For the first few paragraphs, the narrator—who knows everything about the characters and events—goes into detail about how ordinary and stable Susan and Matthew’s marriage appears. Susan, the main character, marries Matthew, leaves her job when she becomes pregnant, and stays home to raise their four children while Matthew earns a good salary. According to their friends, neighbors, and society in general, Susan has everything she should want. She plans to return to work once the children grow up, and she and Matthew expect to spend their later years happily together.

At one point, Matthew admits to having an affair. Susan is not entirely surprised; she sees it as something normal and even expected—“no one can be faithful to another person for a whole lifetime” (2546). Yet, at times, she still feels deeply hurt by it—“she would sometimes be pierced as by an arrow from the sky with bitterness” (2547). She starts realizing that her so-called perfect marriage and life are not actually fulfilling, even though she cannot quite explain what is missing.

Once their youngest children, a pair of twins, start school, Susan finds herself with too much free time. She tries to stay busy and tells herself that she just needs to “learn to be [her]self again” after spending 12 years as a wife and mother (2549). At first, she adjusts to having more time alone, but she starts dreading the children’s school holidays. When they are home, she finds herself becoming angry at them for no real reason. She feels guilty about her behavior, and Matthew tries to comfort her, but nothing seems to help.

Susan continues to feel unhappy and confused. She cannot understand why she feels so distant from her family. She even starts imagining a "devil" as a way to explain her growing unhappiness: “He is lurking in the garden and sometimes even in the house, and he wants to get into me and to take me over” (2553). At one point, she even believes she actually sees this devil in her garden.

After this strange experience, Susan decides she needs a private space for herself. She had previously tried to set aside “Mother’s Room” in their home, but it had not worked. She asks Matthew for some money every week without telling him exactly what she will use it for. She plans to rent a small room in a cheap hotel and hires a young German woman named Sophie Traub to help take care of the children. Matthew is unsure about Susan’s request but eventually agrees, not understanding what she really needs the money for. Susan begins visiting Fred’s Hotel every week, where she stays in Room 19.

In this rented room, Susan enjoys being completely alone. Over time, the “room […] become[s] more her own than the house she live[s] in” (2559). In Room 19, she feels free from all the roles she plays in daily life—she is no longer a wife or mother. She does not worry about figuring out exactly who she is; she simply enjoys the time alone. However, when she returns home, she feels like “an imposter” in her own family (2559).
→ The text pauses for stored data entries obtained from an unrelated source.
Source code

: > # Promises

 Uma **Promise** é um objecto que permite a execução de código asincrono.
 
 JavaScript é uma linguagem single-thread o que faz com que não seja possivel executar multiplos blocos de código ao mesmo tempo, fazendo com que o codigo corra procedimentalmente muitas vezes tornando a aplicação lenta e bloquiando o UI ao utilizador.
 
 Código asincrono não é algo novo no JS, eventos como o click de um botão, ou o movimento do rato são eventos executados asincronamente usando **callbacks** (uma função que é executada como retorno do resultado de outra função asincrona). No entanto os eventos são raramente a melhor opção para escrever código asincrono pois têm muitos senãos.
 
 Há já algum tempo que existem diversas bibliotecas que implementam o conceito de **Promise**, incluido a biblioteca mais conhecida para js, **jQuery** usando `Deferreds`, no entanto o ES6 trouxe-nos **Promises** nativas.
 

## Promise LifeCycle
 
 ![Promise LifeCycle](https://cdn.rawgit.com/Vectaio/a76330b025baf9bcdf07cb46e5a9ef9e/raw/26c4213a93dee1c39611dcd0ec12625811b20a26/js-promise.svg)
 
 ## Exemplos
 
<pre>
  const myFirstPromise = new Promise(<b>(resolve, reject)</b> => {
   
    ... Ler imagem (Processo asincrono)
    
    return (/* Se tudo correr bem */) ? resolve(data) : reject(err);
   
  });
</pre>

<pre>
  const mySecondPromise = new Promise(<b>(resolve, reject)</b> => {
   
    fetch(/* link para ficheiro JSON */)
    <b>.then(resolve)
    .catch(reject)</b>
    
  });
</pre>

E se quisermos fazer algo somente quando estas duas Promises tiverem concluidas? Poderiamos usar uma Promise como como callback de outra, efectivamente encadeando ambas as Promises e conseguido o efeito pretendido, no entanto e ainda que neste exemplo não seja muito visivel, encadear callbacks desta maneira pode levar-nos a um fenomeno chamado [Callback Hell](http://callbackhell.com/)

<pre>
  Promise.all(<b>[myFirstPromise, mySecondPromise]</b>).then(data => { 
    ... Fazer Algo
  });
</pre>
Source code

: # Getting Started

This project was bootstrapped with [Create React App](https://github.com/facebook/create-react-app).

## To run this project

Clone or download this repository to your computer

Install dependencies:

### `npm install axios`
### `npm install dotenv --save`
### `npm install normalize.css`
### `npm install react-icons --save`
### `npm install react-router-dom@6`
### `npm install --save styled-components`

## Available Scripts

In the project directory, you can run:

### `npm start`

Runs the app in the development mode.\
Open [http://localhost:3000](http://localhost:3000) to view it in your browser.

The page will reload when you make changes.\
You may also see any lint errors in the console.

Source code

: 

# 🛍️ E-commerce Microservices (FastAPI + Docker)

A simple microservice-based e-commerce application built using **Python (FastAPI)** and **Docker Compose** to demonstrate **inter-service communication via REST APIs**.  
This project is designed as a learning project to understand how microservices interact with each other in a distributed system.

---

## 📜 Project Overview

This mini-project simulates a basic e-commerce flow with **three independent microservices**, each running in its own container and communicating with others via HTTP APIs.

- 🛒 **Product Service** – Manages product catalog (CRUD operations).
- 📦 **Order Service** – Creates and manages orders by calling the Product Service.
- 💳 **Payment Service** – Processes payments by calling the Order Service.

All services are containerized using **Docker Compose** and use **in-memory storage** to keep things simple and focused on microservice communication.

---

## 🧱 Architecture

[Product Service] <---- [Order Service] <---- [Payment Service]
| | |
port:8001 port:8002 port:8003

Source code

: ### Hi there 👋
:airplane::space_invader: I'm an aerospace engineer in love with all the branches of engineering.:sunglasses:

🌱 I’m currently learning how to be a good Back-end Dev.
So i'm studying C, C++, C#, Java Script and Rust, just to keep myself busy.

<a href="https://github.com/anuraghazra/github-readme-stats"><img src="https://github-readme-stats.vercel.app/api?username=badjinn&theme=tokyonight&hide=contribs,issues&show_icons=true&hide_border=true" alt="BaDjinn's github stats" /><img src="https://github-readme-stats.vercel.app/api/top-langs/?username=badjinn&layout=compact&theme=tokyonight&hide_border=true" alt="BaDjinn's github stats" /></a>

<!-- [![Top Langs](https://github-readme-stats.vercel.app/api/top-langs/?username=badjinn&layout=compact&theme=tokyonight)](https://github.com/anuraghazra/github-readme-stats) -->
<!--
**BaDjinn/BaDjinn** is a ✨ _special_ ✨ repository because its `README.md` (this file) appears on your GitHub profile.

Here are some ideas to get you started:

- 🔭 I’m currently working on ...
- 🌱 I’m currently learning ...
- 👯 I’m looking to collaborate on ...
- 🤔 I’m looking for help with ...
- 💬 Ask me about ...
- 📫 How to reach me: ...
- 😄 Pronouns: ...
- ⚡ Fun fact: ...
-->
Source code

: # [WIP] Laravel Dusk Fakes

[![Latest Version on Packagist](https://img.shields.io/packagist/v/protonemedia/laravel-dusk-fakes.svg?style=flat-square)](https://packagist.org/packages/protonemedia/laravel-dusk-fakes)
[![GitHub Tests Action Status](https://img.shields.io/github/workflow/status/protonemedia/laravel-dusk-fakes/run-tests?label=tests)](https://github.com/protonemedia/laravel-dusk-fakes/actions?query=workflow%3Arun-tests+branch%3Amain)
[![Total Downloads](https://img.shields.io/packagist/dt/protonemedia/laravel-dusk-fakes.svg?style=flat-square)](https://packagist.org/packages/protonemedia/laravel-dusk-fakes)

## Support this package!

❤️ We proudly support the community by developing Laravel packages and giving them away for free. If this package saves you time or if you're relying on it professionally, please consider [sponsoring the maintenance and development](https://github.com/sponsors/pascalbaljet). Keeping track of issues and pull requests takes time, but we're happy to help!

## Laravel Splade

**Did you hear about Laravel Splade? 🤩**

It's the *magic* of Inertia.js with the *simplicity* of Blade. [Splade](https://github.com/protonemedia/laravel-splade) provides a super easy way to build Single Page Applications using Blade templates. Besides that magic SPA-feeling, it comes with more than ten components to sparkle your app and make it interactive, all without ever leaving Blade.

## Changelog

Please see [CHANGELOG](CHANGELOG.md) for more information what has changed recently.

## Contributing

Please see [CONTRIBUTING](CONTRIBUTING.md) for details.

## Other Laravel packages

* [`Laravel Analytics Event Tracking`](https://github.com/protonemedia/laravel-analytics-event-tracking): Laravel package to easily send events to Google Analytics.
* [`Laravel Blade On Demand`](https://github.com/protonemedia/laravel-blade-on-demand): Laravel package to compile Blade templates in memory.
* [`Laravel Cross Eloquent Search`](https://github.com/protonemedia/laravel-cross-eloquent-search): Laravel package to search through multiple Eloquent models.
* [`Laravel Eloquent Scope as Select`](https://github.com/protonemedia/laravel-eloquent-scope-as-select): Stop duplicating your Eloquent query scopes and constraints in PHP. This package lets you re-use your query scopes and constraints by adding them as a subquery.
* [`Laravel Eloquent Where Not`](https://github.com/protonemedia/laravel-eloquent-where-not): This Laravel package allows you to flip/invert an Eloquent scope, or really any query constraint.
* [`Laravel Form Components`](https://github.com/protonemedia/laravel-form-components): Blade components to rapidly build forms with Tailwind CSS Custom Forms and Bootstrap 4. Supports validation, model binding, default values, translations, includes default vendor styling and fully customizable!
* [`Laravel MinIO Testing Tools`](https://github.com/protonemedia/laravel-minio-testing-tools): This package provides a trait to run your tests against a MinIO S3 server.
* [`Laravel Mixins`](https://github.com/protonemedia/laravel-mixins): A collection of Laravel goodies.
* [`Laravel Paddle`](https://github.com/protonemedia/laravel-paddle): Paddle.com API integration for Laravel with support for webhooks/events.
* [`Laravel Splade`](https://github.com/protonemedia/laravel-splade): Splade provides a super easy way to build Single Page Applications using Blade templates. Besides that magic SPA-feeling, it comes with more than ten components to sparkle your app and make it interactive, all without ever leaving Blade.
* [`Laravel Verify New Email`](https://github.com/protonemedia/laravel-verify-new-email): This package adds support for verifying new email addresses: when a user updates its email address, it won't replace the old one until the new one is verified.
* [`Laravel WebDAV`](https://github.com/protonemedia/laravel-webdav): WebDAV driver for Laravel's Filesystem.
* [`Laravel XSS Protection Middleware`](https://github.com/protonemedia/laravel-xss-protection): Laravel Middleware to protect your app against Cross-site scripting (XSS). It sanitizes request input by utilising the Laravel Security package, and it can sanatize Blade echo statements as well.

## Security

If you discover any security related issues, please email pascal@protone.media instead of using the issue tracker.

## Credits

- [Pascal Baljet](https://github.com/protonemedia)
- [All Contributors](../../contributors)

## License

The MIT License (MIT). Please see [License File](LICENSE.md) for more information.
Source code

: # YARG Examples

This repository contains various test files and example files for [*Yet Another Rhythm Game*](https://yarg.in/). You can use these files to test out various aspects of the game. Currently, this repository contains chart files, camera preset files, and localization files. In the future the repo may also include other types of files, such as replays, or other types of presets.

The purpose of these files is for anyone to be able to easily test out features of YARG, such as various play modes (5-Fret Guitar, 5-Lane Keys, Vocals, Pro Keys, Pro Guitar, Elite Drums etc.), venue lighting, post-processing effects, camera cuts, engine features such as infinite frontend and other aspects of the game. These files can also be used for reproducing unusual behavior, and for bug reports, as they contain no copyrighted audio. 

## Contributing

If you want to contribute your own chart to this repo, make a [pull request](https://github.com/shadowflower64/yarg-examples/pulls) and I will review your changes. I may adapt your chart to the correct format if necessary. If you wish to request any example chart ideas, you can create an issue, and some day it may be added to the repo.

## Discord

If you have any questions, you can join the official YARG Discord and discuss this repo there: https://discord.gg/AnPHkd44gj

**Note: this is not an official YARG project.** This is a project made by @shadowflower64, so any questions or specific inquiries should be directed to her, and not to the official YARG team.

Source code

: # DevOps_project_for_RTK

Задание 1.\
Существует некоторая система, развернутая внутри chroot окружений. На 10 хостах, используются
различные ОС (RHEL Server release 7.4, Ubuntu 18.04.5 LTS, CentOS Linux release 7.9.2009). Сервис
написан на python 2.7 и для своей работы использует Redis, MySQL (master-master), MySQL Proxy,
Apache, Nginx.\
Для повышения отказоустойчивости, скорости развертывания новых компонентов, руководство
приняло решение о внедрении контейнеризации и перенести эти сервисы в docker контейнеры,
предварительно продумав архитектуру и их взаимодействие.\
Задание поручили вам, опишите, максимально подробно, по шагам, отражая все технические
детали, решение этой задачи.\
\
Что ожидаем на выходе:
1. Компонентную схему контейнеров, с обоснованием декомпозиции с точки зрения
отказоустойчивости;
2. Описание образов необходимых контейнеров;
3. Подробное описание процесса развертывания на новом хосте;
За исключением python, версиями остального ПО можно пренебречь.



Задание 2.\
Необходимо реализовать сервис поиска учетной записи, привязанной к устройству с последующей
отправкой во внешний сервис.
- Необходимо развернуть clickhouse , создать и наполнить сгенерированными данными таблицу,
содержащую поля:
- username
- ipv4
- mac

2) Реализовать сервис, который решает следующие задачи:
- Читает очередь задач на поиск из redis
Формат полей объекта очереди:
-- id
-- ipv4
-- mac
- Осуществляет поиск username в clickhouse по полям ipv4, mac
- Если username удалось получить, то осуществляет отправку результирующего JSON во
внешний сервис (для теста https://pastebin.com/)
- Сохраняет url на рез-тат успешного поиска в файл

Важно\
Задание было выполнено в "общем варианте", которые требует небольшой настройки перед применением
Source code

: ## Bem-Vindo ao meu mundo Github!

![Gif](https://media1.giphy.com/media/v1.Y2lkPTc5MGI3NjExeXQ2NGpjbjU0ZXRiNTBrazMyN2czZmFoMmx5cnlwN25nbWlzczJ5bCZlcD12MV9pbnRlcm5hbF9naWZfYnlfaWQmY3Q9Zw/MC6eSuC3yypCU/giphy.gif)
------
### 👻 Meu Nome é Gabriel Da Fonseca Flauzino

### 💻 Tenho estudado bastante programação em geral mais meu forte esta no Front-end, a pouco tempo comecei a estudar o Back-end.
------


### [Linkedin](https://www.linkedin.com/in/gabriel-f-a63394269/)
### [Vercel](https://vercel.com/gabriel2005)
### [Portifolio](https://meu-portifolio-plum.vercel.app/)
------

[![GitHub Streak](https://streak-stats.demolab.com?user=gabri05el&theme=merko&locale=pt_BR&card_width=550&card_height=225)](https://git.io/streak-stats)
Eventually, Matthew starts wondering where Susan goes every week. He hires a private detective, who finds out about her secret room at the hotel. When Susan realizes that Matthew has discovered her secret, she returns home early. She goes to her bedroom and watches as Sophie takes care of her sick daughter, offering comfort in a way that makes Susan feel even more distant from her family.

Matthew assumes that Susan has been meeting a lover at the hotel. Instead of telling him the real reason for her visits, Susan lies and says she has been having an affair. She knows that this will be easier for him to understand than the truth. Matthew then admits to having a long-term affair himself and even suggests that they should all have lunch together—his lover, Susan, and Susan’s fictional “Michael Plant.” Susan is shocked by how casually he accepts the situation, but she understands that, in their social circle, this arrangement would be seen as a sign of “civilized tolerance” (2563).

Matthew still does not understand Susan’s real struggles or her need for personal space. Susan realizes that if she were gone, Matthew would eventually remarry, possibly to his current lover or even to Sophie, who is already acting like a mother to the children. With this thought in mind, Susan returns to Room 19 one last time. She closes the windows, blocks the door with a rug, and turns on the gas. As she breathes in the fumes, she “[is] quite content lying there, listening to the faint soft hiss of the gas that pour[s] into the room, into her lungs, into her brain, as she drift[s] off into the dark river” (2565). The story ends with her apparent suicide, bringing the “failure in intelligence” mentioned at the beginning to a tragic conclusion.